Near-Optimal Relative Error Streaming Quantile Estimation via Elastic Compactors
Elena Gribelyuk, Pachara Sawettamalya, Hongxun Wu, Huacheng Yu
TL;DR
This work presents a nearly-optimal streaming algorithm for the relative-error quantile estimation problem using $\tilde O(\epsilon^{-1}\log(\epsilon n))$ space, which almost matches the trivial $\Omega(\epsilon^{-1} \log (\epsilon n))$ lower bound.
Abstract
Computing the approximate quantiles or ranks of a stream is a fundamental task in data monitoring. Given a stream of elements $x_1, x_2, \dots, x_n$ and a query $x$, a relative-error quantile estimation algorithm can estimate the rank of $x$ with respect to the stream, up to a multiplicative $\pm ε\cdot \mathrm{rank}(x)$ error. Notably, this requires the sketch to obtain more precise estimates for the ranks of elements on the tails of the distribution, as compared to the additive $\pm εn$ error regime. Previously, the best-known algorithms for relative error achieved space $\tilde O(ε^{-1}\log^{1.5}(εn))$ (Cormode, Karnin, Liberty, Thaler, Vesel{y}, 2021) and $\tilde O(ε^{-2}\log(εn))$ (Zhang, Lin, Xu, Korn, Wang, 2006). In this work, we present a nearly-optimal streaming algorithm for the relative-error quantile estimation problem using $\tilde O(ε^{-1}\log(εn))$ space, which almost matches the trivial $Ω(ε^{-1} \log (εn))$ lower bound.

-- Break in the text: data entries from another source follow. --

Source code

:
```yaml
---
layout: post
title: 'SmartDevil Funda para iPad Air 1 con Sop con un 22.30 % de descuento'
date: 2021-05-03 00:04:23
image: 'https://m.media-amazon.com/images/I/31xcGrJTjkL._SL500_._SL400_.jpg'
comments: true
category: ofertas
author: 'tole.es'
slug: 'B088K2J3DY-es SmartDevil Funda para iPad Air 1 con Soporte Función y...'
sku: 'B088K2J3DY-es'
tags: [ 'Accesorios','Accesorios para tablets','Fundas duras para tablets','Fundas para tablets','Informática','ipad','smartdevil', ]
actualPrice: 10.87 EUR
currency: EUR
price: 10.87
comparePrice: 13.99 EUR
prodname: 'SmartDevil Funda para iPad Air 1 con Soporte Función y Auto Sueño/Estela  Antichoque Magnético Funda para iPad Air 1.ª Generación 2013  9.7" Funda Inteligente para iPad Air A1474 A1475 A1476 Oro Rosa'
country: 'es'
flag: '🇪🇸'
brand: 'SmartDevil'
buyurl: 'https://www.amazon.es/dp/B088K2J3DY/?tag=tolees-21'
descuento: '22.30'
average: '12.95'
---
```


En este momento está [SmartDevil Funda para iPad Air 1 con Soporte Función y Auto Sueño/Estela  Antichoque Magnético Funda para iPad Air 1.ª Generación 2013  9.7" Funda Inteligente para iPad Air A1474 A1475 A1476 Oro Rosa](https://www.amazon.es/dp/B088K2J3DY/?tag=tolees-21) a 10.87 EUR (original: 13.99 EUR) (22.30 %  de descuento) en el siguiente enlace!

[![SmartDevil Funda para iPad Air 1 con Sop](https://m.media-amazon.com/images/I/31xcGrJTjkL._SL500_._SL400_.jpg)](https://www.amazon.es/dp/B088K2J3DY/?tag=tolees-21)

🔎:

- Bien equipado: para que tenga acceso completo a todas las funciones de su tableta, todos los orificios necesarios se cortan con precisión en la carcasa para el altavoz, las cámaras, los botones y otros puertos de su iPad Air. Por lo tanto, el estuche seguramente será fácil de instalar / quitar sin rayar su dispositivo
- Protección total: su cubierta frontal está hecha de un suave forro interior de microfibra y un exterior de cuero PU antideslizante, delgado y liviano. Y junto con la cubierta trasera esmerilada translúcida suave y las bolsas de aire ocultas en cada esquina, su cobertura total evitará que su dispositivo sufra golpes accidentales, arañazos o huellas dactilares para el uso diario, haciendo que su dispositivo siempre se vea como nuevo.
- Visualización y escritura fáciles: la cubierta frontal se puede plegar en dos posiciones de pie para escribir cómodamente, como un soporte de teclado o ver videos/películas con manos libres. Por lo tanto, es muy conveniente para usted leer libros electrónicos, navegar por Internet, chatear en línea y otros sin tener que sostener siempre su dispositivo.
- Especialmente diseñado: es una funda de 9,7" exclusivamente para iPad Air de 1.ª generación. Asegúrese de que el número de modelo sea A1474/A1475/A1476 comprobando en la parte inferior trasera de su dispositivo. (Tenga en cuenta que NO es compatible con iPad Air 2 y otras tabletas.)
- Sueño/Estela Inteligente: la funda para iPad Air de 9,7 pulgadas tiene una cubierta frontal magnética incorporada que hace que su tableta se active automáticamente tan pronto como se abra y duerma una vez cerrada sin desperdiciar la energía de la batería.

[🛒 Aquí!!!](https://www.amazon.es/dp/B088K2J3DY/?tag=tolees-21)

To surpass the $Ω(ε^{-1}\log^{1.5}(εn))$ barrier of the previous approach, our algorithm crucially relies on a new data structure, called an elastic compactor, which can be dynamically resized over the course of the stream. Interestingly, we design a space allocation scheme which adaptively allocates space to each compactor based on the "hardness" of the input stream. This approach allows us to avoid using the maximal space simultaneously for every compactor and facilitates the improvement in the total space complexity. Along the way, we also propose and study a new problem called the Top Quantiles Problem, which only requires the sketch to provide estimates for a fixed-length tail of the distribution. This problem serves as an important subproblem in our algorithm, though it is also an interesting problem of its own right.